A Pinch of Salt, September 2010- The Implementation of ‘Market’ Sourcing Rules: Practical Concerns


California is the most recent state to develop market-based rules to source receipts from the sale of services and intangibles. In this Pinch of SALT, we survey the various methods states use to apply market-based sourcing to service and intangible income and address how California and the Multistate Tax Commission are proposing to tackle market-based sourcing and the associated problems. We conclude that while market sourcing offers a principled way to source receipts from the sale of services and intangibles, in practice, marketsourcing rules are likely to create a variety of administrative problems and will not advance uniformity. These challenges are particularly concerning in states that weight the sales factor more heavily or use a single-sales-factor apportionment formula.

Costs of Performance

Of the 46 states with corporate income taxes, 23 states have adopted the Uniform Division of Income for Tax Purposes Act, and most others have adopted a similar method to apportion the business income of multistate taxpayers.
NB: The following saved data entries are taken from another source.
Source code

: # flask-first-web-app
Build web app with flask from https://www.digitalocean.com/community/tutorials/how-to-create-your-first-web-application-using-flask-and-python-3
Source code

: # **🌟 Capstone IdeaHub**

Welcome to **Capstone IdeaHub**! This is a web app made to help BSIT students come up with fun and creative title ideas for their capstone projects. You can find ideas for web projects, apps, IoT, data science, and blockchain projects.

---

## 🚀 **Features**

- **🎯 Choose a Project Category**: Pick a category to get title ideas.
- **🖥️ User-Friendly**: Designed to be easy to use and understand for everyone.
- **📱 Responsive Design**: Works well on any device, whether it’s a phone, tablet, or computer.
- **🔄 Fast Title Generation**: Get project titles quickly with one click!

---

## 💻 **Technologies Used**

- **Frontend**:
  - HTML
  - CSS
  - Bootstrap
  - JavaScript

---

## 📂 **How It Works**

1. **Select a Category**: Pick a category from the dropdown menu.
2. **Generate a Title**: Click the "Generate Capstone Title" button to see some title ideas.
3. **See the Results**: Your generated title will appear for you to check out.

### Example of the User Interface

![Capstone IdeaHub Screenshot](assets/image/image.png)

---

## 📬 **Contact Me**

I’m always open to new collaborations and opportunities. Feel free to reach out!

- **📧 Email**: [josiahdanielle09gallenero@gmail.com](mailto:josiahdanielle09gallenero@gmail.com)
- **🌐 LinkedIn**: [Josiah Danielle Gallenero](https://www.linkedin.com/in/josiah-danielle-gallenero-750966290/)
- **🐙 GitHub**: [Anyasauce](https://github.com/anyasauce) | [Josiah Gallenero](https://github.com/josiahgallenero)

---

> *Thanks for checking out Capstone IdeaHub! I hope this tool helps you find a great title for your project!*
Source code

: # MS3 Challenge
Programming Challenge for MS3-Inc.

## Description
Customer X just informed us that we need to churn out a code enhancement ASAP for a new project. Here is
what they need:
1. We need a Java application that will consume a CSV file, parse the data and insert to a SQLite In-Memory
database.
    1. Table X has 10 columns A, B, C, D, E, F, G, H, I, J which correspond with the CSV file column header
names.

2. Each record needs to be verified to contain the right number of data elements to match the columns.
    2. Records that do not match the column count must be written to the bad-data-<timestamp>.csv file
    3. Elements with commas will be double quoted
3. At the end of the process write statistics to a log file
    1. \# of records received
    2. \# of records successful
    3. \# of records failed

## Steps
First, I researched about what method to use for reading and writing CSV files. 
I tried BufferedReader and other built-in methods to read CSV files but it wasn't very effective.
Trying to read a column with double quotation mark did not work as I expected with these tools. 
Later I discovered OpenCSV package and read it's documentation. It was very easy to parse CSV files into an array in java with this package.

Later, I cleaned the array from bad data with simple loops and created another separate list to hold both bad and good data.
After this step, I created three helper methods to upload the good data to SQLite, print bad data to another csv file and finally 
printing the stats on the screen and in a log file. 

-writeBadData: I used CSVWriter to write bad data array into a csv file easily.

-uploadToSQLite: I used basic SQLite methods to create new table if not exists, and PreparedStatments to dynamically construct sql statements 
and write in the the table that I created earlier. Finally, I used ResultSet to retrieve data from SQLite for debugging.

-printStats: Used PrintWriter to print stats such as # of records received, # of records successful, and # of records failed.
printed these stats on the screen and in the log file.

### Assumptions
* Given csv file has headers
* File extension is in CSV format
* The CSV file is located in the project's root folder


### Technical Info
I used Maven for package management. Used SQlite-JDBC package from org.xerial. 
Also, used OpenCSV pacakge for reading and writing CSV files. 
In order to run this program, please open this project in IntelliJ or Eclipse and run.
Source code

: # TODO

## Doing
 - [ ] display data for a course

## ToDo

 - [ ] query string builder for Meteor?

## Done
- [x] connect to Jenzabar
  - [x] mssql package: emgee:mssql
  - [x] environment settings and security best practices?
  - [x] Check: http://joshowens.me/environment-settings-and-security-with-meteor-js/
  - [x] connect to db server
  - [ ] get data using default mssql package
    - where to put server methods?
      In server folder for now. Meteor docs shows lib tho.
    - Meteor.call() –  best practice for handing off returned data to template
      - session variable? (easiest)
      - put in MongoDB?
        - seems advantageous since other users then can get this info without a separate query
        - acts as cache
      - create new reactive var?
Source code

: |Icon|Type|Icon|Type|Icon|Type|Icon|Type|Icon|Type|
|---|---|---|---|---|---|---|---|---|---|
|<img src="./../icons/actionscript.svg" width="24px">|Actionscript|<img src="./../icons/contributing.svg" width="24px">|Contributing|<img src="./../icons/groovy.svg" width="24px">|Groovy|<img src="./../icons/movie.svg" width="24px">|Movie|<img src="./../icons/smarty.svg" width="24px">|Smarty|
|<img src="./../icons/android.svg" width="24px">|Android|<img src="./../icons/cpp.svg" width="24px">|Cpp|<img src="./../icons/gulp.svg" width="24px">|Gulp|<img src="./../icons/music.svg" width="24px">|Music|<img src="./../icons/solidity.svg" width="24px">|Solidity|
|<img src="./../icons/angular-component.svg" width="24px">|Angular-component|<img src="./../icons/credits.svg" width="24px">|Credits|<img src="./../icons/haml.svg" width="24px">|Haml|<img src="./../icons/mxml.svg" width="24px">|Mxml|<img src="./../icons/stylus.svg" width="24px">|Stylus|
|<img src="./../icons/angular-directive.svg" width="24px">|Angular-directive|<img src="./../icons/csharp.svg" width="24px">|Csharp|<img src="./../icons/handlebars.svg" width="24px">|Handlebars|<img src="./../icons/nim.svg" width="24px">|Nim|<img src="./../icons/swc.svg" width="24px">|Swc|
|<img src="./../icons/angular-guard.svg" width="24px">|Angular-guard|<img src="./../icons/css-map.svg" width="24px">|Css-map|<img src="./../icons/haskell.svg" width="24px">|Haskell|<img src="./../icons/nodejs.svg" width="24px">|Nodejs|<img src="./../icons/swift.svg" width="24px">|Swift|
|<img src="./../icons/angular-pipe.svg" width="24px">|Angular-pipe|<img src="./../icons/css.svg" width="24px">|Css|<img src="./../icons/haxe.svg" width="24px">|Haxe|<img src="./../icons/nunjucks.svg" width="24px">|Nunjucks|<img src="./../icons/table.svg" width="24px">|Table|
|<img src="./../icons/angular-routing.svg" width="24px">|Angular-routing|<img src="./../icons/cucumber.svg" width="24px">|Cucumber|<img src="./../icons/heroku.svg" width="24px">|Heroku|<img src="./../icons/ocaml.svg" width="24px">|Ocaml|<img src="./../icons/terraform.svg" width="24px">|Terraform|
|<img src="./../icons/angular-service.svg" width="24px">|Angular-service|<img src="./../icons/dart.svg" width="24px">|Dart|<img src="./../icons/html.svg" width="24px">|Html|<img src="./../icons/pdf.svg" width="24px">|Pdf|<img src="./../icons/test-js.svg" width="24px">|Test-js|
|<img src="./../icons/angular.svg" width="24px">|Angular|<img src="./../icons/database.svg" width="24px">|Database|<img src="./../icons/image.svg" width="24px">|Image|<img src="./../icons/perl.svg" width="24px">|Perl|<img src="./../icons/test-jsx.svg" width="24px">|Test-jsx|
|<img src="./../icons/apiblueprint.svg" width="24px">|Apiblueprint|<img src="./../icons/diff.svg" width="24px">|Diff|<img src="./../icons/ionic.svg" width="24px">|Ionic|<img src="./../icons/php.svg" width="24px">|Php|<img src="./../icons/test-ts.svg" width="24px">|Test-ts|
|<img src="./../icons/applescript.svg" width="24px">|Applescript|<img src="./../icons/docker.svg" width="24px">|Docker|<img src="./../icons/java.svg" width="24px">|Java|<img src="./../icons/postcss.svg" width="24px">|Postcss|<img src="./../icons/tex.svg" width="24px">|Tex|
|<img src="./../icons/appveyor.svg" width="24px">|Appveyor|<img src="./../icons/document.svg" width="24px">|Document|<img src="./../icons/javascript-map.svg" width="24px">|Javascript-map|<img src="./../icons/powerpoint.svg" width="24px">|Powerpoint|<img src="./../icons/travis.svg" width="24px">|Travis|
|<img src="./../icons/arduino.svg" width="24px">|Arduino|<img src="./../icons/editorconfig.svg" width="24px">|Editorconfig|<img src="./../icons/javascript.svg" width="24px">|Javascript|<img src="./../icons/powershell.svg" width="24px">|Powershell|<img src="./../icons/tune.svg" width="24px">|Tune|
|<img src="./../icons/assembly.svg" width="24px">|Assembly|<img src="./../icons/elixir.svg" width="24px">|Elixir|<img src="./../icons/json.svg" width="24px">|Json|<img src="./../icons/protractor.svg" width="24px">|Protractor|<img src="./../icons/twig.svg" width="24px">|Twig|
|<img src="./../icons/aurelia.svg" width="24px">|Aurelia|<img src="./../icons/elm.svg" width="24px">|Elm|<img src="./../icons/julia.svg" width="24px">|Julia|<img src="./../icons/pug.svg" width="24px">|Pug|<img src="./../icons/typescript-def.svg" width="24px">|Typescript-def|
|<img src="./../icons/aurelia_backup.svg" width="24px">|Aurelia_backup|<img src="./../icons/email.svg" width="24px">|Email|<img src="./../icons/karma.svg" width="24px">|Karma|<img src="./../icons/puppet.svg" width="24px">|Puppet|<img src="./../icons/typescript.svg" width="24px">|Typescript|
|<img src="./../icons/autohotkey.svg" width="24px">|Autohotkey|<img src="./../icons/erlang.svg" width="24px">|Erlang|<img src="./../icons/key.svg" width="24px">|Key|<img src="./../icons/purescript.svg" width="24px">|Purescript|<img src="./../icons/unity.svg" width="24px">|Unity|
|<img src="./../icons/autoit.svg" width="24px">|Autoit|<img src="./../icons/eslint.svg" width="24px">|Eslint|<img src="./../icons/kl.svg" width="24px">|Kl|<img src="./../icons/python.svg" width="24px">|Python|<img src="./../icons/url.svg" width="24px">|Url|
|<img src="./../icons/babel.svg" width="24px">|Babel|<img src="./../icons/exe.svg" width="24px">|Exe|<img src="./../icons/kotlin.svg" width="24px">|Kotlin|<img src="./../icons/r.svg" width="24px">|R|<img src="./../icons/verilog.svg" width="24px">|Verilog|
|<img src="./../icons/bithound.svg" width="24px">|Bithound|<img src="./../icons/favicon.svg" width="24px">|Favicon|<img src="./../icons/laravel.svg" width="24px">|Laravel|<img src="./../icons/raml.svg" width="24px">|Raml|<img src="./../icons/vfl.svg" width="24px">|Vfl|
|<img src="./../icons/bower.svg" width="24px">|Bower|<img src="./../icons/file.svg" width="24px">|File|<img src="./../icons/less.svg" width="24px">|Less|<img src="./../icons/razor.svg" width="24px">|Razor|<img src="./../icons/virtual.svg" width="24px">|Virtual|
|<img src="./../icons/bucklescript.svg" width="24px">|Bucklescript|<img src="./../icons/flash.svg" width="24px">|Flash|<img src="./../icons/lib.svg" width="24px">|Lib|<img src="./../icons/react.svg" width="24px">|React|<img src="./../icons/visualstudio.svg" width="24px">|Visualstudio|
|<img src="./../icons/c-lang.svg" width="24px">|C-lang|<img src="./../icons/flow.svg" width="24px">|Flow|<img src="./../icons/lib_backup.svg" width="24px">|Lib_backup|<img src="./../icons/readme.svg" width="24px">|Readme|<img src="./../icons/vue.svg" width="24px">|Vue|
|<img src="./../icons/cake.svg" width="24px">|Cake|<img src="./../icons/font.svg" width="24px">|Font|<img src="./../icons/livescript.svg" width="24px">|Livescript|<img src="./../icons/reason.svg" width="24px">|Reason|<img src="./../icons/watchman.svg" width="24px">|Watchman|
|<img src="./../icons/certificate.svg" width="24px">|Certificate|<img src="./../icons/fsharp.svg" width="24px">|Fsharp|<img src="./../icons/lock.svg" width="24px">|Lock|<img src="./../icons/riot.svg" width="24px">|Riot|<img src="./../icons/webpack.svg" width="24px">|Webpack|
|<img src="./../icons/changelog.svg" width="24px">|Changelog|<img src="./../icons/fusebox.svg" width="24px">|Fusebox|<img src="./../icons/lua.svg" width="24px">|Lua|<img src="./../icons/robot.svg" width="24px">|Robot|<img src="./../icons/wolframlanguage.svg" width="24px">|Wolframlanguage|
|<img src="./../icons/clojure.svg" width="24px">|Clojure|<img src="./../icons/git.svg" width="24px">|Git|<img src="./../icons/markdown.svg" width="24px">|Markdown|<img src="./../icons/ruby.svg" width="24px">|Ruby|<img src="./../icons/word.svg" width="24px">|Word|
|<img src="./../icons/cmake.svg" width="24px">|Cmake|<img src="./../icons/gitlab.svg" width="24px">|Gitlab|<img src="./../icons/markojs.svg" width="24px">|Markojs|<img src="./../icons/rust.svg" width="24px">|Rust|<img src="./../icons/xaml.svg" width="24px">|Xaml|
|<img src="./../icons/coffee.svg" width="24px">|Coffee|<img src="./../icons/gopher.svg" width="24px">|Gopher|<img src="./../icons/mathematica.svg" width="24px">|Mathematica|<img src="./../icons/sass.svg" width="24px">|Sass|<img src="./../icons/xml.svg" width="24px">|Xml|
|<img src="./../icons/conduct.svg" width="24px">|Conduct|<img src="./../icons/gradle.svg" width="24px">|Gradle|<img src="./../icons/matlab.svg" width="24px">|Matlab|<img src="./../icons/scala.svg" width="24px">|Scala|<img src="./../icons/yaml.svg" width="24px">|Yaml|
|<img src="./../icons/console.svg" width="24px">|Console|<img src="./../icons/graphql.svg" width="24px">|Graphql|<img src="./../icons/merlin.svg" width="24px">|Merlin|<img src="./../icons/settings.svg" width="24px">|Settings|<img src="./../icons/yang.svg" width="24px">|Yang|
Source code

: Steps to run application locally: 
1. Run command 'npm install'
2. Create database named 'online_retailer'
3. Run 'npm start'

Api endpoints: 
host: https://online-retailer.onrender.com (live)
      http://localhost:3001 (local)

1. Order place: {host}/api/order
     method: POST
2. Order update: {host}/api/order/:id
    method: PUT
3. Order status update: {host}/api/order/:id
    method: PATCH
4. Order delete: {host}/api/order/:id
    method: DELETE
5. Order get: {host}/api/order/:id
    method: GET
Approximately 30 states use the costs-of-performance method to source receipts from sales of services or sales or licenses of intangibles. 1

Under the standard UDITPA rule, receipts from sales other than sales of tangible personal property are sourced to the state if ‘‘the greater proportion of the income-producing activity is performed in this state than in any other state, based on costs of performance.’’2 Thus, the costs-of-performance method requires the taxpayer to identify individual lines of income, determine the income-producing activities for each income line, and determine where the income-producing activities (and associated costs) take place. Although taxpayers and auditors may disagree on how a company’s income lines should be broken down or on which incomeproducing activities are associated with each income line, the benefit of this method is that taxpayers generally have access to relevant cost data — or can design systems to capture that information — because the costs-of-performance method considers the taxpayer’s activities.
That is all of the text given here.